_DATA FOR PROCESSING_
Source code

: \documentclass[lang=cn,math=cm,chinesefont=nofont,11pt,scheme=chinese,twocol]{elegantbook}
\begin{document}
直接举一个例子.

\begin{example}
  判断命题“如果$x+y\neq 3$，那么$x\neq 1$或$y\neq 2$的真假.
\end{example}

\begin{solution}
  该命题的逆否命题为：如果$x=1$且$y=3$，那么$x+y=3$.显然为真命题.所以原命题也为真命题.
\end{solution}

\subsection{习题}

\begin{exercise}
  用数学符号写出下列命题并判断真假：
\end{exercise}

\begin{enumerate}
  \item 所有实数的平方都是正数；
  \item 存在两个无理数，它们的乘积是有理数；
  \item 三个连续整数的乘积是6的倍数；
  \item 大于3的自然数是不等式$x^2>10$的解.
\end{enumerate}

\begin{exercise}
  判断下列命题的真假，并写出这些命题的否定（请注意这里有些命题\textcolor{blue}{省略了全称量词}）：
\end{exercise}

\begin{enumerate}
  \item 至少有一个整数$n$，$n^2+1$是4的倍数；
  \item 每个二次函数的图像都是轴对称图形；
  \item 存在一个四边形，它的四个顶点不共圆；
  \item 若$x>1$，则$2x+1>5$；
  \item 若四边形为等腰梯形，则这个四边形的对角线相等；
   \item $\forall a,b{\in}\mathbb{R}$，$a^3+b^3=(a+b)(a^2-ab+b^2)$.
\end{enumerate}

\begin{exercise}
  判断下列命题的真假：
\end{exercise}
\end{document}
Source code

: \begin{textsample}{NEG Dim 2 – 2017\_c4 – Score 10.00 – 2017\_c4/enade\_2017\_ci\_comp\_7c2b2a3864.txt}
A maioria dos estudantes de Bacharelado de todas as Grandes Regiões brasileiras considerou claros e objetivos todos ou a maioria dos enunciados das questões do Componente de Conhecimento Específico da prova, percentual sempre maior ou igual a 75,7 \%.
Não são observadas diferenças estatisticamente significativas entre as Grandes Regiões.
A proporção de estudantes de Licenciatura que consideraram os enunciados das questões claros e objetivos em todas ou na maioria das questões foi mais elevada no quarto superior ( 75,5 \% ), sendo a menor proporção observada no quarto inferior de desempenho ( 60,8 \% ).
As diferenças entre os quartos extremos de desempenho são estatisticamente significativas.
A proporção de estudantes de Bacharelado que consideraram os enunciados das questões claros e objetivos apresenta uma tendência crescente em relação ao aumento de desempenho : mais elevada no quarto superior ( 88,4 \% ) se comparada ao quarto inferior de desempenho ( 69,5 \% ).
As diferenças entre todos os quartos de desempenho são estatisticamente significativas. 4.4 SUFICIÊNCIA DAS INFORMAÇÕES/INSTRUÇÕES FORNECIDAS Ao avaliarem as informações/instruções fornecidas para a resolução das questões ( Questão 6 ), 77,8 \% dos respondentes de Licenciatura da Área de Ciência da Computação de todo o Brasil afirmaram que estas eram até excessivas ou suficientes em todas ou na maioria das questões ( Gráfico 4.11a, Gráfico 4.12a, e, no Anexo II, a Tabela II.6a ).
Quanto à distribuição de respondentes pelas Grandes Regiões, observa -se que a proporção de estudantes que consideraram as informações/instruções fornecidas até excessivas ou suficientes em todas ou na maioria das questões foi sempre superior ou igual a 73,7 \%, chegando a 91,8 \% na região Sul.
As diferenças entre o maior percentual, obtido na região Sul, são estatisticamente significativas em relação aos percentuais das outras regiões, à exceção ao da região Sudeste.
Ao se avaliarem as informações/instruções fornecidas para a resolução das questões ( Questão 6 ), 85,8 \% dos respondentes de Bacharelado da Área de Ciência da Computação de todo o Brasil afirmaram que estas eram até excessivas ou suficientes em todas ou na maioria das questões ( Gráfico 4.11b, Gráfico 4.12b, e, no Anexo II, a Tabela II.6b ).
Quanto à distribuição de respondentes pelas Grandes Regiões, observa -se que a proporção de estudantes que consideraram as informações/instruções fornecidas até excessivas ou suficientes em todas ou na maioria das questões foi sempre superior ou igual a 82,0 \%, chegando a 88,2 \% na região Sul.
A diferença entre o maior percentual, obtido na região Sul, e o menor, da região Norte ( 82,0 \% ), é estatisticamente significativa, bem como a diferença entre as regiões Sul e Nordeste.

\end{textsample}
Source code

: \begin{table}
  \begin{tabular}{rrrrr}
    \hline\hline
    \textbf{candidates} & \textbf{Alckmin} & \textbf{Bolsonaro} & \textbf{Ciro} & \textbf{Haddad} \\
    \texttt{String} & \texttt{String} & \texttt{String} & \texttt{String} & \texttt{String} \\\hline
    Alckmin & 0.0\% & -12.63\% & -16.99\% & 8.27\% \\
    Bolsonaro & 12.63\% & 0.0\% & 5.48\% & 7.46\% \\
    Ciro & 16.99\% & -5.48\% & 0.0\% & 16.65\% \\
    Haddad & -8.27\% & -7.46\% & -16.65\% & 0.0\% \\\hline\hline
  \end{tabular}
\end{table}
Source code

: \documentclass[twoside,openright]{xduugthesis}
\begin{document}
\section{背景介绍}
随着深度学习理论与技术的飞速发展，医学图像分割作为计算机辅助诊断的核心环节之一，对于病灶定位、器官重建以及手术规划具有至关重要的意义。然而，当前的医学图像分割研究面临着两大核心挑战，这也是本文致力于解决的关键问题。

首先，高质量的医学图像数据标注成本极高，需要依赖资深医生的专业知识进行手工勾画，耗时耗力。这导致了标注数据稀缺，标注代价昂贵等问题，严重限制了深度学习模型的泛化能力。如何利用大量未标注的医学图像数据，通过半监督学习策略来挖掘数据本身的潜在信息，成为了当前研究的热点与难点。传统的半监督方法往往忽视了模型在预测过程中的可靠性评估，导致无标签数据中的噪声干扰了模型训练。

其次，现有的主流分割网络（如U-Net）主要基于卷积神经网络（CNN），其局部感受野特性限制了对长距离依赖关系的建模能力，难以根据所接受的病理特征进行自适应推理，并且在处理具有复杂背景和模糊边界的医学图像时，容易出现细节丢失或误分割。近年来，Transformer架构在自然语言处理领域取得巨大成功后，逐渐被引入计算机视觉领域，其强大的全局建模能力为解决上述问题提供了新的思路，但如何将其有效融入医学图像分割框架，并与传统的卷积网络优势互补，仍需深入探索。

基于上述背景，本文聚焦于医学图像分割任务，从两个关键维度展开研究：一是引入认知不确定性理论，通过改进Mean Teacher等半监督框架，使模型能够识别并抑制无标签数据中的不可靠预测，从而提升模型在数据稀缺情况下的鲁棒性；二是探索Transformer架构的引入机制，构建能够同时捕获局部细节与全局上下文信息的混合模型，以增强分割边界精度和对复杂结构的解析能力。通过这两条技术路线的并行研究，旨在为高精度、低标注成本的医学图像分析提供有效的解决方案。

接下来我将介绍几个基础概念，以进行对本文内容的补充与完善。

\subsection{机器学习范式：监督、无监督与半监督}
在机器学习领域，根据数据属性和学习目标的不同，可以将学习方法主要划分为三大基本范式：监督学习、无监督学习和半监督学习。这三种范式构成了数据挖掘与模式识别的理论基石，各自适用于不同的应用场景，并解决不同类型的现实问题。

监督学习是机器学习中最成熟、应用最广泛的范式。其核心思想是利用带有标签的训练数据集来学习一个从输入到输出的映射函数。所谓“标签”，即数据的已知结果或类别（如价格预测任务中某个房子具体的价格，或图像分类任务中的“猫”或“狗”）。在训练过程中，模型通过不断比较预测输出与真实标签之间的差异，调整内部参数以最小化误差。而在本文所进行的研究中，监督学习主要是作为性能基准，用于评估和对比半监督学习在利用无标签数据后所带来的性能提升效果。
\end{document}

--

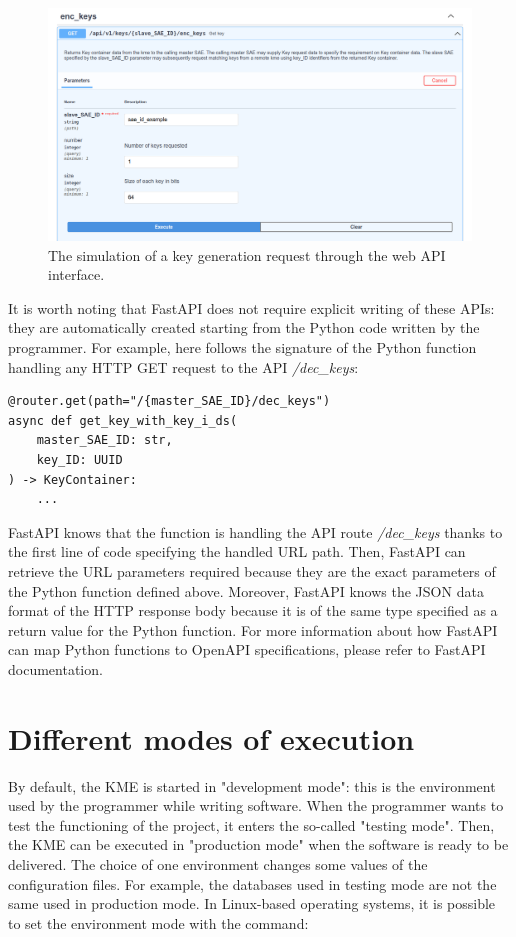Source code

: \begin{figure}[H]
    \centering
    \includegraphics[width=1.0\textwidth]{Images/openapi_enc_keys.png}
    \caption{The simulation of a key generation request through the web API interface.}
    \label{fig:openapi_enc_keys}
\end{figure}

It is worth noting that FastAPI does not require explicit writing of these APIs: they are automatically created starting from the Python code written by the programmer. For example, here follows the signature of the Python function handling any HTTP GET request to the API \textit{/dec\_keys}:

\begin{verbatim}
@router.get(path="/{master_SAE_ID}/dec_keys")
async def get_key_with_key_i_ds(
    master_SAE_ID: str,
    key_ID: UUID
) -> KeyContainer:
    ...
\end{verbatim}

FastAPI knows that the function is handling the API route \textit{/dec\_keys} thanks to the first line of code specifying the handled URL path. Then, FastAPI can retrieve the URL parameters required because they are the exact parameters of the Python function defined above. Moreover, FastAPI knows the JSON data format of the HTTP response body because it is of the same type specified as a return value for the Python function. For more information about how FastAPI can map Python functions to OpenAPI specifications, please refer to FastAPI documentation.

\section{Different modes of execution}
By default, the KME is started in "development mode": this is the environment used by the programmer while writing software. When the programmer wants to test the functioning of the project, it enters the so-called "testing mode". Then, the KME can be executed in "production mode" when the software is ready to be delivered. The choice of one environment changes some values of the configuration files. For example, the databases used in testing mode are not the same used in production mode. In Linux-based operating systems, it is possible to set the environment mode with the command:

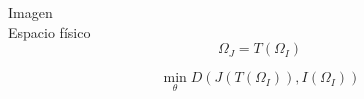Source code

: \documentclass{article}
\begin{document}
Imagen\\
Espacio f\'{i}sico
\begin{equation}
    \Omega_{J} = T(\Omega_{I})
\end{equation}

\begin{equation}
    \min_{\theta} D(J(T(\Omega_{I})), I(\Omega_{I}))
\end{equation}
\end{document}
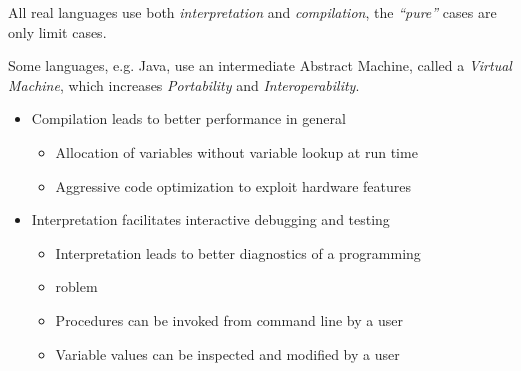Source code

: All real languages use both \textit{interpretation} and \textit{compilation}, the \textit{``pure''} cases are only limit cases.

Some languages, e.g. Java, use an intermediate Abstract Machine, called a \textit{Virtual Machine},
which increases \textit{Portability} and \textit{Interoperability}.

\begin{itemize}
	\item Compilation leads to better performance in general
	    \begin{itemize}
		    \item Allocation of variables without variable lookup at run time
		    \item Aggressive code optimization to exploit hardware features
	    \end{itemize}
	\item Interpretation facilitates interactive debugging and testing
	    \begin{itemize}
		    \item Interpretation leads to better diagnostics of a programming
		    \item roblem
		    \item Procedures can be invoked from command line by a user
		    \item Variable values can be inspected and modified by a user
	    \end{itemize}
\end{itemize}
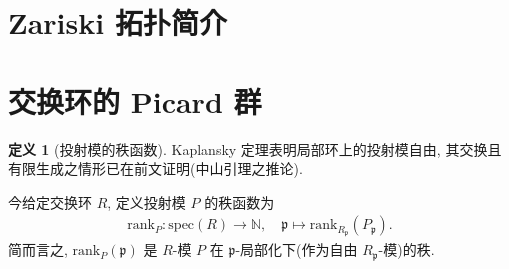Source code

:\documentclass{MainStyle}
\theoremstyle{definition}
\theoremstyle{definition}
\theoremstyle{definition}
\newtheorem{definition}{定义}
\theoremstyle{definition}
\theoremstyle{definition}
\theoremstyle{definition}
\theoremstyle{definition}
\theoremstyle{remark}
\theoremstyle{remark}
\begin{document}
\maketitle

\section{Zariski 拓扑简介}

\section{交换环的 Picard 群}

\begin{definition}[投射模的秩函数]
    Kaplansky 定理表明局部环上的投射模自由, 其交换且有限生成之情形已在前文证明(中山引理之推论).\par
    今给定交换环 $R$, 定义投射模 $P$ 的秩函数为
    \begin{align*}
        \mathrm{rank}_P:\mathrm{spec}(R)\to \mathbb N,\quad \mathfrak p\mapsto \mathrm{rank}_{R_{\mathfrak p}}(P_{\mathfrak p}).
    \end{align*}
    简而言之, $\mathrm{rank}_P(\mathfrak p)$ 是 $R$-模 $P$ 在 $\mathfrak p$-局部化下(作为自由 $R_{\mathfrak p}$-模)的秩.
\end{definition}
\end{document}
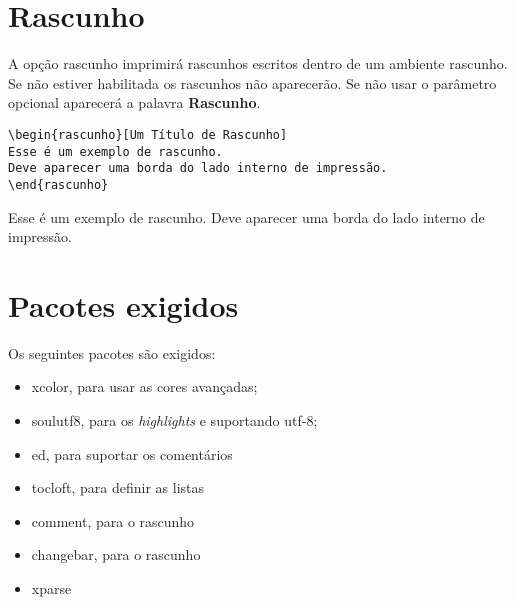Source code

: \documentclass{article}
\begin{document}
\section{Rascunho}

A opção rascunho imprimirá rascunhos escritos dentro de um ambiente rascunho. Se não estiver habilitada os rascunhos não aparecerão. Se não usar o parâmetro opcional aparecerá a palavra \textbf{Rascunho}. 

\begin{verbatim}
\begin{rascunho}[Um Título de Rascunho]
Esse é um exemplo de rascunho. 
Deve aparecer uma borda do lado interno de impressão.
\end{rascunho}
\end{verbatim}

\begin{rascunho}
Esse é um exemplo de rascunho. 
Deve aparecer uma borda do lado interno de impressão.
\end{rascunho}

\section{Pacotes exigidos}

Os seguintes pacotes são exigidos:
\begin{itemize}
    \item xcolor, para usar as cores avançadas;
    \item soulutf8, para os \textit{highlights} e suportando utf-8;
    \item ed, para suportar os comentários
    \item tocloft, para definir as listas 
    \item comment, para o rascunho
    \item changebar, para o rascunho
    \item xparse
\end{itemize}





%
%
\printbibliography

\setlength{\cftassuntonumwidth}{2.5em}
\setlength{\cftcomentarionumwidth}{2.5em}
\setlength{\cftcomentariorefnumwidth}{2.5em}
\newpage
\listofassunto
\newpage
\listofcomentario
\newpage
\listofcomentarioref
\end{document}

_INSTRUCTIONS FOR THE TASK_
Every line above that contains the word "from" should be reported.

_ANSWER BOX_
It is worth noting that FastAPI does not require explicit writing of these APIs: they are automatically created starting from the Python code written by the programmer. For example, here follows the signature of the Python function handling any HTTP GET request to the API \textit{/dec\_keys}:
		    \item Procedures can be invoked from command line by a user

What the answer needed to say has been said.